WILL JAY LENO BE INVITED?
If you have been thinking about descending upon the area Johnny Carson calls "beautiful downtown Burbank" in hopes of being a member of the studio audience for Carson's final appearance on The Tonight Show on May 22, we can save you the trip.
Ed McMahon, Carson's sidekick for 33 years, tells us it's going to be "a closed set" that night. So who will be holding down the 500 scats at NBC's Studio 1? "Only invited family members" of the Tonight Show staff, says McMahon.
You won't be missing any big-name guests. Johnny plans to show clips and reminisce.
WHERE IS GEORGE?
Pilot alert: George Hamilton, last seen on weekly TV as a secret agent in the ill-fated 1987 CBS comedy-adventure series Spies, which lasted a month, is poised to return as a wealthy (and well-tanned) state assemblyman in a new CBS pilot called Our Song.
Hamilton will have an 8-year-old daughter on the new show. In real life, a friend of the Hamilton family tells us that the actor's only child, 17-year-old son Ashley (from Hamilton's marriage to Alana Stewart), recently graduated from Moreno High School in Beverly Hills. We hear he is now intent on becoming an actor.
WHOSE ICE PICK IS IT, ANYWAY?
The new hit thriller Basic Instinct has a problem: its ending. Seems that more than one reviewer and a lot of audience members have come out of the movie not really sure whodunit. Well, we're not about to tell you who wields the deadly ice pick in the movie, but we do hear from a source at TriStar that Instinct's ending was changed.

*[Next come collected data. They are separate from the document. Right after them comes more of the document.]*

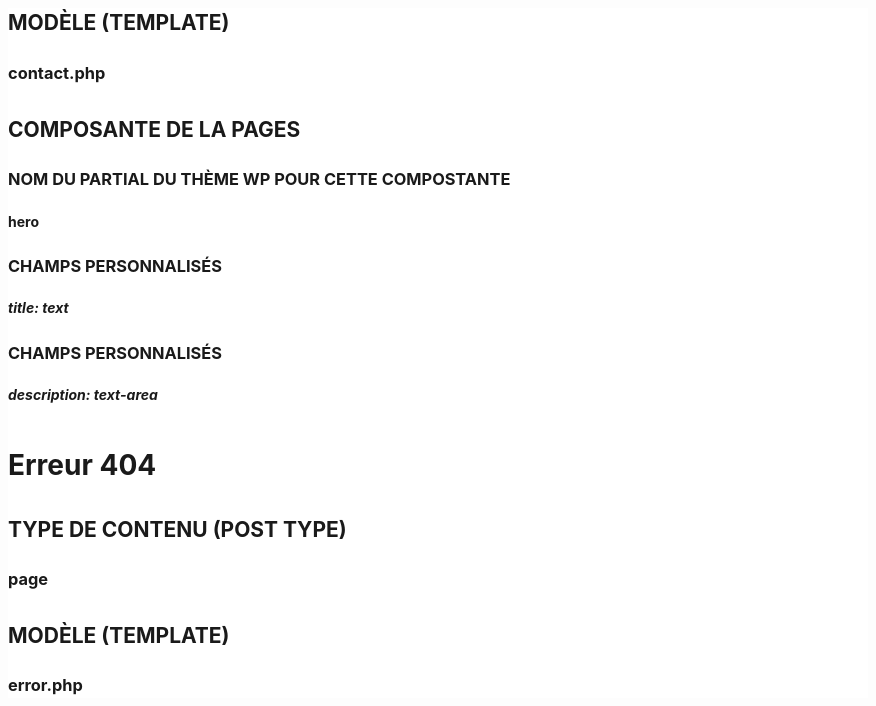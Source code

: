 ## MODÈLE (TEMPLATE)
### contact.php
## COMPOSANTE DE LA PAGES
### NOM DU PARTIAL DU THÈME WP POUR CETTE COMPOSTANTE
#### hero
### CHAMPS PERSONNALISÉS
##### title: text
### CHAMPS PERSONNALISÉS
##### description: text-area

# Erreur 404
## TYPE DE CONTENU (POST TYPE)
### page

## MODÈLE (TEMPLATE)
### error.php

Originally the movie ended with a freeze-frame of the murderer wielding an ice pick. Now the movie ends more ambiguously, with a close-up of an ice pick. Viewers are supposed to make the connection between the shot of the ice pick and the action that immediately precedes it.
Now, don't say we didn't warn you.
HIS-AND-HER PAYCHECKS
Is love the great equalizer?
It could be in the case of live-in sweethearts Juliette (Cape Fear) Lewis and Brad (Thelma & Louise) Pitt. The sought-after young stars are holding out for $700,000 each to costar in California, a drama from Propaganda Films about a couple who find themselves involved with a mass murderer during a road trip to California.
According to a source close to the deal, Propaganda has offered Lewis and Pill $500,000 each. The company does agree, however, with Lewis and Pitt on the matching paychecks concept: "They want their young stars to have less to argue about at home," says our source.
Assuming casting is completed, shooting on California is scheduled to begin in May.